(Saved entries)
*** Block opens ***

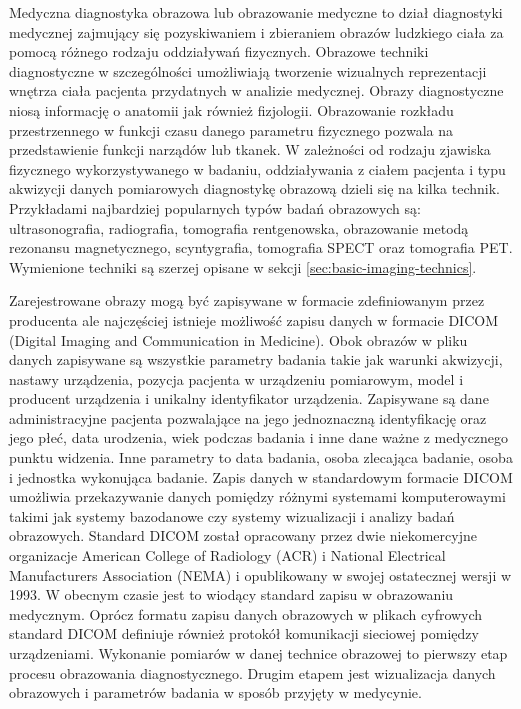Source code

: Medyczna diagnostyka obrazowa lub obrazowanie medyczne to dział diagnostyki medycznej zajmujący się pozyskiwaniem i zbieraniem obrazów ludzkiego ciała za pomocą różnego rodzaju oddziaływań fizycznych.
Obrazowe techniki diagnostyczne w szczególności umożliwiają tworzenie wizualnych reprezentacji wnętrza ciała pacjenta przydatnych w analizie medycznej. Obrazy diagnostyczne niosą informację o anatomii jak również fizjologii.
Obrazowanie rozkładu przestrzennego w funkcji czasu danego parametru fizycznego pozwala na przedstawienie funkcji narządów lub tkanek.
W zależności od rodzaju zjawiska fizycznego wykorzystywanego w badaniu, oddziaływania z ciałem pacjenta i typu akwizycji danych pomiarowych diagnostykę obrazową dzieli się na kilka technik.
Przykładami najbardziej popularnych typów badań obrazowych są: ultrasonografia, radiografia, tomografia rentgenowska, obrazowanie metodą rezonansu magnetycznego, scyntygrafia, tomografia SPECT oraz tomografia PET.
Wymienione techniki są szerzej opisane w sekcji \ref{sec:basic-imaging-technics}.
\par
Zarejestrowane obrazy mogą być zapisywane w formacie zdefiniowanym przez producenta ale najczęściej istnieje możliwość zapisu danych w formacie DICOM (Digital Imaging and Communication in Medicine). 
Obok obrazów w pliku danych zapisywane są wszystkie parametry badania takie jak warunki akwizycji, nastawy urządzenia, pozycja pacjenta w urządzeniu pomiarowym, model i producent urządzenia i unikalny identyfikator urządzenia.
Zapisywane są dane administracyjne pacjenta pozwalające na jego jednoznaczną identyfikację oraz jego płeć, data urodzenia, wiek podczas badania i inne dane ważne z medycznego punktu widzenia.
Inne parametry to data badania, osoba zlecająca badanie, osoba i jednostka wykonująca badanie.
Zapis danych w standardowym formacie DICOM umożliwia przekazywanie danych pomiędzy różnymi systemami komputerowaymi takimi jak systemy bazodanowe czy systemy wizualizacji i analizy badań obrazowych.
Standard DICOM został opracowany przez dwie niekomercyjne organizacje American College of Radiology (ACR) i National Electrical Manufacturers Association (NEMA) i opublikowany w swojej ostatecznej wersji w 1993.
W obecnym czasie jest to wiodący standard zapisu w obrazowaniu medycznym.
Oprócz formatu zapisu danych obrazowych w plikach cyfrowych standard DICOM definiuje również protokół komunikacji sieciowej pomiędzy urządzeniami.
Wykonanie pomiarów w danej technice obrazowej to pierwszy etap procesu obrazowania diagnostycznego. Drugim etapem jest wizualizacja danych obrazowych i parametrów badania w sposób przyjęty w medycynie.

*** Block closes ***

> _PROBLEM_:
Wherever "data" turns up in the records, copy the whole line.

> _RESULT FOR THIS EXERCISE_:
Zapisywane są dane administracyjne pacjenta pozwalające na jego jednoznaczną identyfikację oraz jego płeć, data urodzenia, wiek podczas badania i inne dane ważne z medycznego punktu widzenia.
Inne parametry to data badania, osoba zlecająca badanie, osoba i jednostka wykonująca badanie.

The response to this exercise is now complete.